Another Immigrant Story, This One a CelebrationMitchell Davis
March 22, 2019
As the topic of immigration cleaves our political discourse, it’s hard to deny the contribution that immigrants have made to American society, no matter the lens through which you scrutinize them. From the immigrant farm worker who picks the produce that enters the global supply chain, to the immigrant restaurateur who flavors a city’s dining scene, to the immigrant microbiologist who creates a new strain of yeast, these sorts of contributions make us richer, both culturally and economically.
I was honored to sit on the jury of a special annual prize designed to recognize the outstanding contribution of an immigrant to the field of the culinary arts. The Vilcek Prize was created in 2006 by the Vilcek Foundation, a philanthropic organization established in 2000 by Jan and Marica Vilcek, both immigrants to the U.S. from the former Czechoslovakia. Jan Vilcek has had a very successful career as a biomedical scientist on the faculty of New York University’s medical school. His wife, Marica Vilcek, is an art historian. Together they have directed their philanthropy to support others pursuing passions in the arts and sciences.
While the prize for biomedical sciences is constant year to year, the cultural art form that is celebrated rotates. Previous recipients have come from the fields of music, film, architecture, literature, dance, design, and more. Prizewinners receive $100,000 to support their work. Seven years ago, the last time the prize was given to an immigrant in the field of the culinary arts, the awardee was multiple JBF Award–winning chef José Andrés, who used his prize money to help start the World Central Kitchen. The World Central Kitchen has gone on to help with many global humanitarian aid crises—providing solar cook stoves and training to Haitians after the earthquake in 2010 and feeding Puerto Ricans after hurricane Maria. WCK has just arrived on the Venezuelan–Colombian border to feed starving refugees fleeing the Maduro regime.
This year the Vilcek Prize is being given to Marcus Samuelsson, whose story is well known in the culinary world. Orphaned in Ethiopia and adopted by Swedish parents, the James Beard Award–winning chef has had a successful culinary career in America, worked with underserved communities, supported global sustainability efforts, and, like Andrés, shown the real promise of the Beard Foundation’s Good Food for Good™ motto. (Read more about the Vilcek Foundation, the Vilcek Prizes, and Samuelsson.) Samuelsson will be celebrated at a special ceremony in New York City on April 4, 2019.
In 2009 the Vilcek Foundation created a second award, the Vilcek Prizes for Creative Promise, which go to younger immigrants in the same fields who are already on track to make a significant contribution.

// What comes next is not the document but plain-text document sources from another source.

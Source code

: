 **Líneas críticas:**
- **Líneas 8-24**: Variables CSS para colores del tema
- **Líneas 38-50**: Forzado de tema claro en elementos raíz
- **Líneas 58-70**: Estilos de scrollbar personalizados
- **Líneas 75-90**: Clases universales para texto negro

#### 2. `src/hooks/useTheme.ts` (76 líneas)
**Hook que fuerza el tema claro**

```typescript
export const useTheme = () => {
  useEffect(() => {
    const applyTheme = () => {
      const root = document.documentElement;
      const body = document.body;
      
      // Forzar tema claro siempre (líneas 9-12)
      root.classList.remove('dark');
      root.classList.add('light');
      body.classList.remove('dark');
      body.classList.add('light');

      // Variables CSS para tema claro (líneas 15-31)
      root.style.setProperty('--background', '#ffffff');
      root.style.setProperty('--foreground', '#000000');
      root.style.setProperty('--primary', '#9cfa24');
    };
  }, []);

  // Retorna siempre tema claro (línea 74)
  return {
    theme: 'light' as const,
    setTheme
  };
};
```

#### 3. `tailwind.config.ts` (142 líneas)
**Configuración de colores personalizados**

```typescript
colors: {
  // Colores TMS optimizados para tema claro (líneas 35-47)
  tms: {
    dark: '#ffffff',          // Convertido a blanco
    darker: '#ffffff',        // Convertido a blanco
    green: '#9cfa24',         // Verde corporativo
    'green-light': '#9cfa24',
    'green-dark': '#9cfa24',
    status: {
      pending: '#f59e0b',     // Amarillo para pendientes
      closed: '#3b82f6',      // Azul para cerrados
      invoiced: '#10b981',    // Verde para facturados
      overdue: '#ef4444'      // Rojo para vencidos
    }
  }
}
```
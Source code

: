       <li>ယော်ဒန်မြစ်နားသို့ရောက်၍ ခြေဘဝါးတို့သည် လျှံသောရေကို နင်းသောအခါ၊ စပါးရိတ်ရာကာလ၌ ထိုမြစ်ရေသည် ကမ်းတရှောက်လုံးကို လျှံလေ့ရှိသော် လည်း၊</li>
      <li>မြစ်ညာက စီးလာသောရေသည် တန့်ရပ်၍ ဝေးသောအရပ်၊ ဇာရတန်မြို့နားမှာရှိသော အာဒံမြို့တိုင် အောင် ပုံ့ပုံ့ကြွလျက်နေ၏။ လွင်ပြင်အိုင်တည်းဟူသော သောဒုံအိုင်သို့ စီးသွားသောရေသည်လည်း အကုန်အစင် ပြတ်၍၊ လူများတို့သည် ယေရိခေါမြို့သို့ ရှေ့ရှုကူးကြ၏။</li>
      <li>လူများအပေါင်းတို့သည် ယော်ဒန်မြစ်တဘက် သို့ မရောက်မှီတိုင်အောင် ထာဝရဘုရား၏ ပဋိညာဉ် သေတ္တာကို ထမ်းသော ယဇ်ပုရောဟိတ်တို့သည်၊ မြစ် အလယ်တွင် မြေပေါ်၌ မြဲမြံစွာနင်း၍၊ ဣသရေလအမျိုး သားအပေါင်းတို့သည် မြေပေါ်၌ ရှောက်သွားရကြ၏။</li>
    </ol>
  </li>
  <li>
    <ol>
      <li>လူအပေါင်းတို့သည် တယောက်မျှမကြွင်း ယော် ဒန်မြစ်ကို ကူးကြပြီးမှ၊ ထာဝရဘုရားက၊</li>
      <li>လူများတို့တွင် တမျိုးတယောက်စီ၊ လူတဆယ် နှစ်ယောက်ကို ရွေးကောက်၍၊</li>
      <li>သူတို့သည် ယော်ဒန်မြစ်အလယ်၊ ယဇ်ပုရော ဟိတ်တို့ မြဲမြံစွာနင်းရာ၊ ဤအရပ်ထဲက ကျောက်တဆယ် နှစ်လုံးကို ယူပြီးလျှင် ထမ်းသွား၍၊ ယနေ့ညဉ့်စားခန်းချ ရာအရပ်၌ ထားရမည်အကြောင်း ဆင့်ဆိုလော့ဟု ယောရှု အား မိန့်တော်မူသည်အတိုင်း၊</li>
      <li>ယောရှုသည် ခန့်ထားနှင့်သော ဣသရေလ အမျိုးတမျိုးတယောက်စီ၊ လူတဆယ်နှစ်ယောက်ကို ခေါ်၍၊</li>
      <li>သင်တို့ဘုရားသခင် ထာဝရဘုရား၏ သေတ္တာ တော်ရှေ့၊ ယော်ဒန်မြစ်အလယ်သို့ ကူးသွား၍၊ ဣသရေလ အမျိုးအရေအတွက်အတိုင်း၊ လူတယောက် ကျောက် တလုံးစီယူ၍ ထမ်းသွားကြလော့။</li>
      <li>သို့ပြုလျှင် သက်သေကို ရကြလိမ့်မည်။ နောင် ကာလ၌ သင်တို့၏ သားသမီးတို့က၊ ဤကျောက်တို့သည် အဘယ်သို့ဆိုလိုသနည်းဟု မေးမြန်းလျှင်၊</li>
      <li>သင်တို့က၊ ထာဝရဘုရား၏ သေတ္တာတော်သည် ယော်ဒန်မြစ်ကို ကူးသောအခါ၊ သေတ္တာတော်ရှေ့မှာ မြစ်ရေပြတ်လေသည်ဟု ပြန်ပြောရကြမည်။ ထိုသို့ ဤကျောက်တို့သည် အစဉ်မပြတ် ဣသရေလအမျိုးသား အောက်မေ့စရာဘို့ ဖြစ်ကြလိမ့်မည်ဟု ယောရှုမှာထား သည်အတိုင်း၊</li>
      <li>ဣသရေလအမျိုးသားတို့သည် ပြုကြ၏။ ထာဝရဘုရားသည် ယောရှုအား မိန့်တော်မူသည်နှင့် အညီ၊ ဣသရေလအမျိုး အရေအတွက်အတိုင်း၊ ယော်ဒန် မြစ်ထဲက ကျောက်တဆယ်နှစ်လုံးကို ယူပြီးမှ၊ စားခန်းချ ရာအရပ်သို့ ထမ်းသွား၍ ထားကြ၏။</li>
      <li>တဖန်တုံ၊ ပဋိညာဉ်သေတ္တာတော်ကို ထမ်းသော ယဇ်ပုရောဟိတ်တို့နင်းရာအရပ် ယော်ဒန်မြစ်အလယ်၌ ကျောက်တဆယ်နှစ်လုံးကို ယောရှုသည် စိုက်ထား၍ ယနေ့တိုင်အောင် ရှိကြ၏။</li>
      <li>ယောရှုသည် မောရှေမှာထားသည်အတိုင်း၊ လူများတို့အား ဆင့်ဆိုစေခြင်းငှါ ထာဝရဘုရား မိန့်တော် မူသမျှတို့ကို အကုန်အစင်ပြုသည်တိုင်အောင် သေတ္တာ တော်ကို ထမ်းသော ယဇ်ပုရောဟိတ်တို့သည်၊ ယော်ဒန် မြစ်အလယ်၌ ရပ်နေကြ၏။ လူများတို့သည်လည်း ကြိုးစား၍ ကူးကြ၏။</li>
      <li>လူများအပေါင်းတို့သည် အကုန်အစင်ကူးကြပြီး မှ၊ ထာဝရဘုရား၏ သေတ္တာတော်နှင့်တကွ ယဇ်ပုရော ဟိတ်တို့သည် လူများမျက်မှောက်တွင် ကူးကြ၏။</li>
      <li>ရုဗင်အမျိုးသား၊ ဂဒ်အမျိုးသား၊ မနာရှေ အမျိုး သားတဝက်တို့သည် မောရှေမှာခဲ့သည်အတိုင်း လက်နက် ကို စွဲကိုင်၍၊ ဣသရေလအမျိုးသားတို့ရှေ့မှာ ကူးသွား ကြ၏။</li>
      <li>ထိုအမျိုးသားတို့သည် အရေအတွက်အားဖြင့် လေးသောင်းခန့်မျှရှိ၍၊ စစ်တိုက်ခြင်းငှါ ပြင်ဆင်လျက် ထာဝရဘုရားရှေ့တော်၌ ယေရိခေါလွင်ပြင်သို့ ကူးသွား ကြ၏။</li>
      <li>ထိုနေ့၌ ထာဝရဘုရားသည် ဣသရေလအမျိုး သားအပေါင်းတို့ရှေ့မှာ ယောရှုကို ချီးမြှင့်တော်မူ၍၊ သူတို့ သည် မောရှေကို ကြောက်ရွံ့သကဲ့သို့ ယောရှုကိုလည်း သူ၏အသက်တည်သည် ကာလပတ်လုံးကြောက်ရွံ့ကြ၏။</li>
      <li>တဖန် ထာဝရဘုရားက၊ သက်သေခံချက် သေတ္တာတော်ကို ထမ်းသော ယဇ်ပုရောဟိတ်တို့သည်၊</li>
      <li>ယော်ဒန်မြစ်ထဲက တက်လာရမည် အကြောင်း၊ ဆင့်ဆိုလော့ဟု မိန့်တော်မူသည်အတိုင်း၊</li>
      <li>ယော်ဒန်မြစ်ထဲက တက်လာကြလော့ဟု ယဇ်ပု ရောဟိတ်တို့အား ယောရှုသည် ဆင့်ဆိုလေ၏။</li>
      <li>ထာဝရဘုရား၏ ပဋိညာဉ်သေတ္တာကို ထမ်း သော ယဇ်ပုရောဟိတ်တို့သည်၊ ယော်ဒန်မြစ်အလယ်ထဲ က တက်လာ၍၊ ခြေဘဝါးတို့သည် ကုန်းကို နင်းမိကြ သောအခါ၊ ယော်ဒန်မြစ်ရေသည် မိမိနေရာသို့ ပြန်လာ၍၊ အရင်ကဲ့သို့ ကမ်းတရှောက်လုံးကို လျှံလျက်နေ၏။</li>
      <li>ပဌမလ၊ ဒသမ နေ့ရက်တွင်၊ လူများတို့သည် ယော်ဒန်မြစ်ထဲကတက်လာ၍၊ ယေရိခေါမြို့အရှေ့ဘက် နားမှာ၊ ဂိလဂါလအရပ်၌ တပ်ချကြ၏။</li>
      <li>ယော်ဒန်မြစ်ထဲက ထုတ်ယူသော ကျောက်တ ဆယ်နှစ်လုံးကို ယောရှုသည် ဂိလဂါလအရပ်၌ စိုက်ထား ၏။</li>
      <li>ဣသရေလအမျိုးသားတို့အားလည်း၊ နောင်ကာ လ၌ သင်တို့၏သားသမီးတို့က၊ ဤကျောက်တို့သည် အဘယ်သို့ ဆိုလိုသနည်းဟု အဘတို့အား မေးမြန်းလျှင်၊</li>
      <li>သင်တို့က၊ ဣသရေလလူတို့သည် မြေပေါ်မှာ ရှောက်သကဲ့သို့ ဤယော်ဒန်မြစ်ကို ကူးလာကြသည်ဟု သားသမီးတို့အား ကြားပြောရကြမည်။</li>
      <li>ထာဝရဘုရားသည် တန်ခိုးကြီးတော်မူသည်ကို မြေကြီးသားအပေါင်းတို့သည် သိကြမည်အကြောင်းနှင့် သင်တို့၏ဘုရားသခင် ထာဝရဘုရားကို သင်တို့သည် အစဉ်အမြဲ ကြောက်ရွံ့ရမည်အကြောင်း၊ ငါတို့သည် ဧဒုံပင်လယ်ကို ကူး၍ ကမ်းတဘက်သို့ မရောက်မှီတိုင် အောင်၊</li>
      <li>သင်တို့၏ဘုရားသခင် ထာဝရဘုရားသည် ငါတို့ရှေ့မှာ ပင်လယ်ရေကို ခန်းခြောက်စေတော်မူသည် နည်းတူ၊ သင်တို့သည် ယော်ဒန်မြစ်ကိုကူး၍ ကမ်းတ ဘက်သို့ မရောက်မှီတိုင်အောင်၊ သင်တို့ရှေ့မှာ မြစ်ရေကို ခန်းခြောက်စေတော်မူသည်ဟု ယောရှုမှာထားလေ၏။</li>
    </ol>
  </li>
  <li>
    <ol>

This year these $50,000 awards are being given to three people from the culinary world: JBF Award–winning journalist Tejal Rao, the California restaurant critic of the New York Times who was born in London to Ugandan and Indian parents and who grew up around the world; JBF Award nominated chef/restaurateur Fabian Von Hauske Valtierra of Wildair, Contra, and Una Pizza Napolitana, who immigrated from Mexico; and JBF Award semifinalist chef/restaurateur Nite Yun, of Hyum Bai, whose family fled to the U.S. after the Cambodian genocide. Read more about each of these winners, who will also be celebrated on April 4.
The eminent immigration historian Hasia Diner reminds us that the act of uprooting oneself and establishing a life in a new country and a new culture is easy for no one. For everyone who leaves, even in times of mass migration, such as the Irish Potato Famine or the build up to the First and Second World Wars, most choose to stay. Diner also notes that neither the poorest nor the most disenfranchised have the option of immigration, which is almost always relatively expensive and perhaps requires a particular pluck that others do not have. Could these be the reasons it seems immigrants to the United States have made outsized contributions to our society? Whatever the reason, we are grateful they have and hope the gates to the U.S. remain open wide.